BEGIN Input data

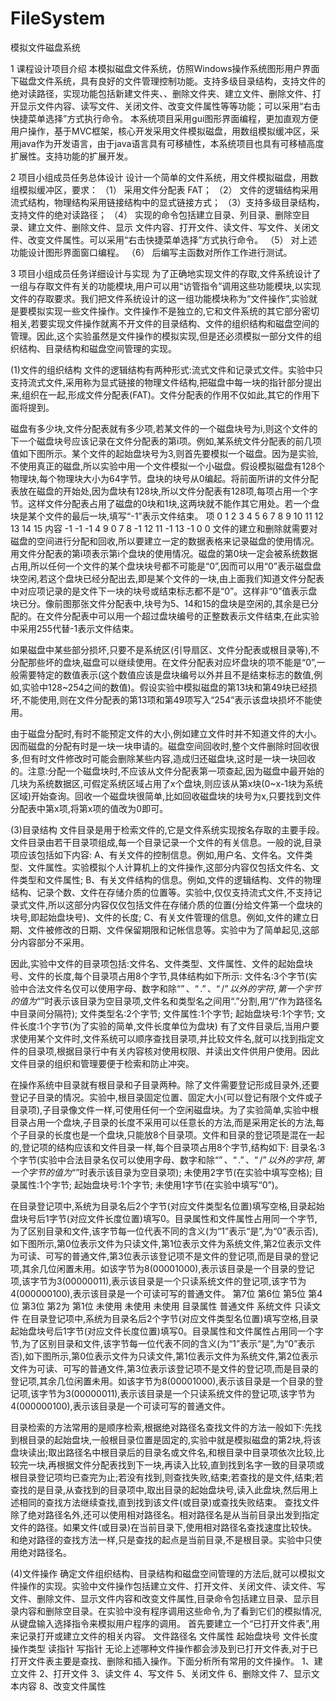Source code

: # FileSystem
模拟文件磁盘系统

1 课程设计项目介绍
本模拟磁盘文件系统，仿照Windows操作系统图形用户界面下磁盘文件系统，具有良好的文件管理控制功能。支持多级目录结构，支持文件的绝对读路径，实现功能包括新建文件夹、、删除文件夹、建立文件、删除文件、打开显示文件内容、读写文件、关闭文件、改变文件属性等等功能；可以采用“右击快捷菜单选择”方式执行命令。 
本系统项目采用gui图形界面编程，更加直观方便用户操作，基于MVC框架，核心开发采用文件模拟磁盘，用数组模拟缓冲区，采用java作为开发语言，由于java语言具有可移植性，本系统项目也具有可移植高度扩展性。支持功能的扩展开发。

2 项目小组成员任务总体设计
设计一个简单的文件系统，用文件模拟磁盘，用数组模拟缓冲区，要求： 
（1） 采用文件分配表 FAT； 
（2） 文件的逻辑结构采用流式结构，物理结构采用链接结构中的显式链接方式； 
（3）支持多级目录结构，支持文件的绝对读路径； 
（4） 实现的命令包括建立目录、列目录、删除空目录、建立文件、删除文件、显示
文件内容、打开文件、读文件、写文件、关闭文件、改变文件属性。可以采用“右击快捷菜单选择”方式执行命令。 
（5） 对上述功能设计图形界面窗口编程。 
（6） 后编写主函数对所作工作进行测试。 

3 项目小组成员任务详细设计与实现
为了正确地实现文件的存取,文件系统设计了一组与存取文件有关的功能模块,用户可以用“访管指令”调用这些功能模块,以实现文件的存取要求。我们把文件系统设计的这一组功能模块称为“文件操作”,实验就是要模拟实现一些文件操作。文件操作不是独立的,它和文件系统的其它部分密切相关,若要实现文件操作就离不开文件的目录结构、文件的组织结构和磁盘空间的管理。因此,这个实验虽然是文件操作的模拟实现,但是还必须模拟一部分文件的组织结构、目录结构和磁盘空间管理的实现。

(1)文件的组织结构
    文件的逻辑结构有两种形式:流式文件和记录式文件。实验中只支持流式文件,采用称为显式链接的物理文件结构,把磁盘中每一块的指针部分提出来,组织在一起,形成文件分配表(FAT)。文件分配表的作用不仅如此,其它的作用下面将提到。

   磁盘有多少块,文件分配表就有多少项,若某文件的一个磁盘块号为i,则这个文件的下一个磁盘块号应该记录在文件分配表的第i项。例如,某系统文件分配表的前几项值如下图所示。某个文件的起始盘块号为3,则首先要模拟一个磁盘。因为是实验,不使用真正的磁盘,所以实验中用一个文件模拟一个小磁盘。假设模拟磁盘有128个物理块,每个物理块大小为64字节。盘块的块号从0编起。将前面所讲的文件分配表放在磁盘的开始处,因为盘块有128块,所以文件分配表有128项,每项占用一个字节。这样文件分配表占用了磁盘的0块和1块,这两块就不能作其它用处。若一个盘块是某个文件的最后一块,填写“-1”表示文件结束。
             项   0  1  2  3  4  5  6  7  8  9  10  11  12  13  14  15
            内容 -1 -1 -1  4  9  0  7  8 -1  12 11  -1  13  -1   0   0
   文件的建立和删除就需要对磁盘的空间进行分配和回收,所以要建立一定的数据表格来记录磁盘的使用情况。用文件分配表的第i项表示第i个盘块的使用情况。磁盘的第0块一定会被系统数据占用,所以任何一个文件的某个盘块块号都不可能是“0”,因而可以用“0”表示磁盘盘块空闲,若这个盘块已经分配出去,即是某个文件的一块,由上面我们知道文件分配表中对应项记录的是文件下一块的块号或结束标志都不是“0”。这样非“0”值表示盘块已分。像前图那张文件分配表中,块号为5、14和15的盘块是空闲的,其余是已分配的。在文件分配表中可以用一个超过盘块编号的正整数表示文件结束,在此实验中采用255代替-1表示文件结束。
   
   如果磁盘中某些部分损坏,只要不是系统区(引导扇区、文件分配表或根目录等),不分配那些坏的盘块,磁盘可以继续使用。在文件分配表对应坏盘块的项不能是“0”,一般需要特定的数值表示(这个数值应该是盘块编号以外并且不是结束标志的数值,例如,实验中128~254之间的数值)。假设实验中模拟磁盘的第13块和第49块已经损坏,不能使用,则在文件分配表的第13项和第49项写入“254”表示该盘块损坏不能使用。

   由于磁盘分配时,有时不能预定文件的大小,例如建立文件时并不知道文件的大小。因而磁盘的分配有时是一块一块申请的。磁盘空间回收时,整个文件删除时回收很多,但有时文件修改时可能会删除某些内容,造成归还磁盘块,这时是一块一块回收的。注意:分配一个磁盘块时,不应该从文件分配表第一项查起,因为磁盘中最开始的几块为系统数据区,可假定系统区域占用了x个盘块,则应该从第x块(0~x-1块为系统区域)开始查询。回收一个磁盘块很简单,比如回收磁盘块的块号为x,只要找到文件分配表中第x项,将第x项的值改为0即可。
     
(3)目录结构
    文件目录是用于检索文件的,它是文件系统实现按名存取的主要手段。文件目录由若干目录项组成,每一个目录记录一个文件的有关信息。一般的说,目录项应该包括如下内容:
    A、有关文件的控制信息。例如,用户名、文件名。文件类型、文件属性。实验模拟个人计算机上的文件操作,这部分内容仅包括文件名、文件类型和文件属性;
    B、有关文件结构的信息。例如,文件的逻辑结构、文件的物理结构、记录个数、文件在存储介质的位置等。实验中,仅仅支持流式文件,不支持记录式文件,所以这部分内容仅仅包括文件在存储介质的位置(分给文件第一个盘块的块号,即起始盘块号)、文件的长度;
    C、有关文件管理的信息。例如,文件的建立日期、文件被修改的日期、文件保留期限和记帐信息等。实验中为了简单起见,这部分内容部分不采用。
    
   因此,实验中文件的目录项包括:文件名、文件类型、文件属性、文件的起始盘块号、文件的长度,每个目录项占用8个字节,具体结构如下所示:
        文件名:3个字节(实验中合法文件名仅可以使用字母、数字和除“$”、“.”、“/”以外的字符,第一个字节的值为“$”时表示该目录为空目录项,文件名和类型名之间用“.”分割,用“/”作为路径名中目录间分隔符);
        文件类型名:2个字节;
        文件属性:1个字节;
        起始盘块号:1个字节;
        文件长度:1个字节(为了实验的简单,文件长度单位为盘块)
    有了文件目录后,当用户要求使用某个文件时,文件系统可以顺序查找目录项,并比较文件名,就可以找到指定文件的目录项,根据目录行中有关内容核对使用权限、并读出文件供用户使用。因此文件目录的组织和管理要便于检索和防止冲突。
    
   在操作系统中目录就有根目录和子目录两种。除了文件需要登记形成目录外,还要登记子目录的情况。实验中,根目录固定位置、固定大小(可以登记有限个文件或子目录项),子目录像文件一样,可使用任何一个空闲磁盘块。为了实验简单,实验中根目录占用一个盘块,子目录的长度不采用可以任意长的方法,而是采用定长的方法,每个子目录的长度也是一个盘块,只能放8个目录项。文件和目录的登记项是混在一起的,登记项的结构应该和文件目录一样,每个目录项占用8个字节,结构如下:
        目录名:3个字节(实验中合法目录名仅可以使用字母、数字和除“$”、“.”、“/”以外的字符,第一个字节的值为“$”时表示该目录为空目录项);
        未使用2字节(在实验中填写空格);
        目录属性:1个字节;
        起始盘块号:1个字节;
        未使用1字节(在实验中填写“0”)。
        
   在目录登记项中,系统为目录名后2个字节(对应文件类型名位置)填写空格,目录起始盘块号后1字节(对应文件长度位置)填写0。目录属性和文件属性占用同一个字节,为了区别目录和文件,该字节每一位代表不同的含义(为“1”表示“是”,为“0”表示否),如下图所示,第0位表示文件为只读文件,第1位表示文件为系统文件,第2位表示文件为可读、可写的普通文件,第3位表示该登记项不是文件的登记项,而是目录的登记项,其余几位闲置未用。如该字节为8(00001000),表示该目录是一个目录的登记项,该字节为3(00000011),表示该目录是一个只读系统文件的登记项,该字节为4(000000100),表示该目录是一个可读可写的普通文件。
                第7位          第6位          第5位          第4位          第3位           第2为         第1位
               未使用          未使用         未使用         目录属性       普通文件         系统文件      只读文件
    在目录登记项中,系统为目录名后2个字节(对应文件类型名位置)填写空格,目录起始盘块号后1字节(对应文件长度位置)填写0。目录属性和文件属性占用同一个字节,为了区别目录和文件,该字节每一位代表不同的含义(为“1”表示“是”,为“0”表示否),如下图所示,第0位表示文件为只读文件,第1位表示文件为系统文件,第2位表示文件为可读、可写的普通文件,第3位表示该登记项不是文件的登记项,而是目录的登记项,其余几位闲置未用。如该字节为8(00001000),表示该目录是一个目录的登记项,该字节为3(00000011),表示该目录是一个只读系统文件的登记项,该字节为4(000000100),表示该目录是一个可读可写的普通文件。

   目录检索的方法常用的是顺序检索,根据绝对路径名查找文件的方法一般如下:先找到根目录的起始盘块,一般根目录位置是固定的,实验中就是模拟磁盘的第2块,将该盘块读出;取出路径名中根目录后的目录名或文件名,和根目录中目录项依次比较,比较完一块,再根据文件分配表找到下一块,再读入比较,直到找到名字一致的目录项或根目录登记项均已查完为止;若没有找到,则查找失败,结束;若查找的是文件,结束;若查找的是目录,从查找到的目录项中,取出目录的起始盘块号,读入此盘块,然后用上述相同的查找方法继续查找,直到找到该文件(或目录)或查找失败结束。
    查找文件除了绝对路径名外,还可以使用相对路径名。相对路径名是从当前目录出发到指定文件的路径。如果文件(或目录)在当前目录下,使用相对路径名查找速度比较快。和绝对路径的查找方法一样,只是查找的起点是当前目录,不是根目录。实验中只使用绝对路径名。
    
(4)文件操作
    确定文件组织结构、目录结构和磁盘空间管理的方法后,就可以模拟文件操作的实现。实验中文件操作包括建立文件、打开文件、关闭文件、读文件、写文件、删除文件、显示文件内容和改变文件属性,目录命令包括建立目录、显示目录内容和删除空目录。在实验中没有程序调用这些命令,为了看到它们的模拟情况,从键盘输入选择指令来模拟用户程序的调用。
    首先要建立一个“已打开文件表”,用来记录打开或建立文件的相关内容。
                文件路径名         文件属性        起始盘块号      文件长度       操作类型         读指针        写指针
    无论上述哪种文件操作都会涉及到已打开文件表,对于已打开文件表主要是查找、删除和插入操作。下面分析所有常用的文件操作。
        1、建立文件
        2、打开文件
        3、读文件
        4、写文件
        5、关闭文件
        6、删除文件
        7、显示文本内容
        8、改变文件属性
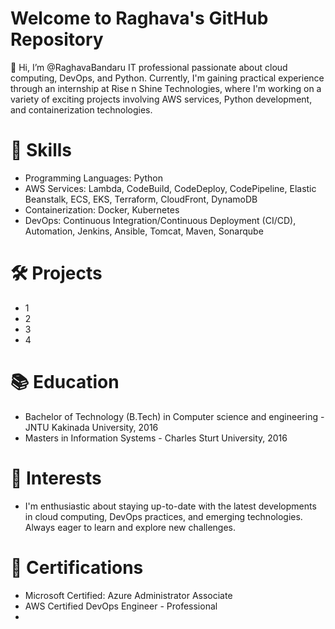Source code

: # Welcome to Raghava's GitHub Repository

👋 Hi, I’m @RaghavaBandaru IT professional passionate about cloud computing, DevOps, and Python. Currently, I'm gaining practical experience through an internship at Rise n Shine Technologies, where I'm working on a variety of exciting projects involving AWS services, Python development, and containerization technologies.

# 🔧 Skills
* Programming Languages: Python
* AWS Services: Lambda, CodeBuild, CodeDeploy, CodePipeline, Elastic Beanstalk, ECS, EKS, Terraform, CloudFront, DynamoDB
* Containerization: Docker, Kubernetes
* DevOps: Continuous Integration/Continuous Deployment (CI/CD), Automation, Jenkins, Ansible, Tomcat, Maven, Sonarqube

# 🛠️ Projects
* 1
* 2
* 3
* 4

# 📚 Education
* Bachelor of Technology (B.Tech) in Computer science and engineering - JNTU Kakinada University, 2016
* Masters in Information Systems - Charles Sturt University, 2016

# 🌱 Interests
*  I'm enthusiastic about staying up-to-date with the latest developments in cloud computing, DevOps practices, and emerging technologies. Always eager to learn and explore new challenges.

# 📖 Certifications
* Microsoft Certified: Azure Administrator Associate
* AWS Certified DevOps Engineer - Professional
* 



<!---
RaghavaBandaru/RaghavaBandaru is a ✨ special ✨ repository because its `README.md` (this file) appears on your GitHub profile.
You can click the Preview link to take a look at your changes.
--->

END Input data

Show all lines in the entries above where the word "方式执行命令" appears.

**Expected output**.
本模拟磁盘文件系统，仿照Windows操作系统图形用户界面下磁盘文件系统，具有良好的文件管理控制功能。支持多级目录结构，支持文件的绝对读路径，实现功能包括新建文件夹、、删除文件夹、建立文件、删除文件、打开显示文件内容、读写文件、关闭文件、改变文件属性等等功能；可以采用“右击快捷菜单选择”方式执行命令。 
文件内容、打开文件、读文件、写文件、关闭文件、改变文件属性。可以采用“右击快捷菜单选择”方式执行命令。 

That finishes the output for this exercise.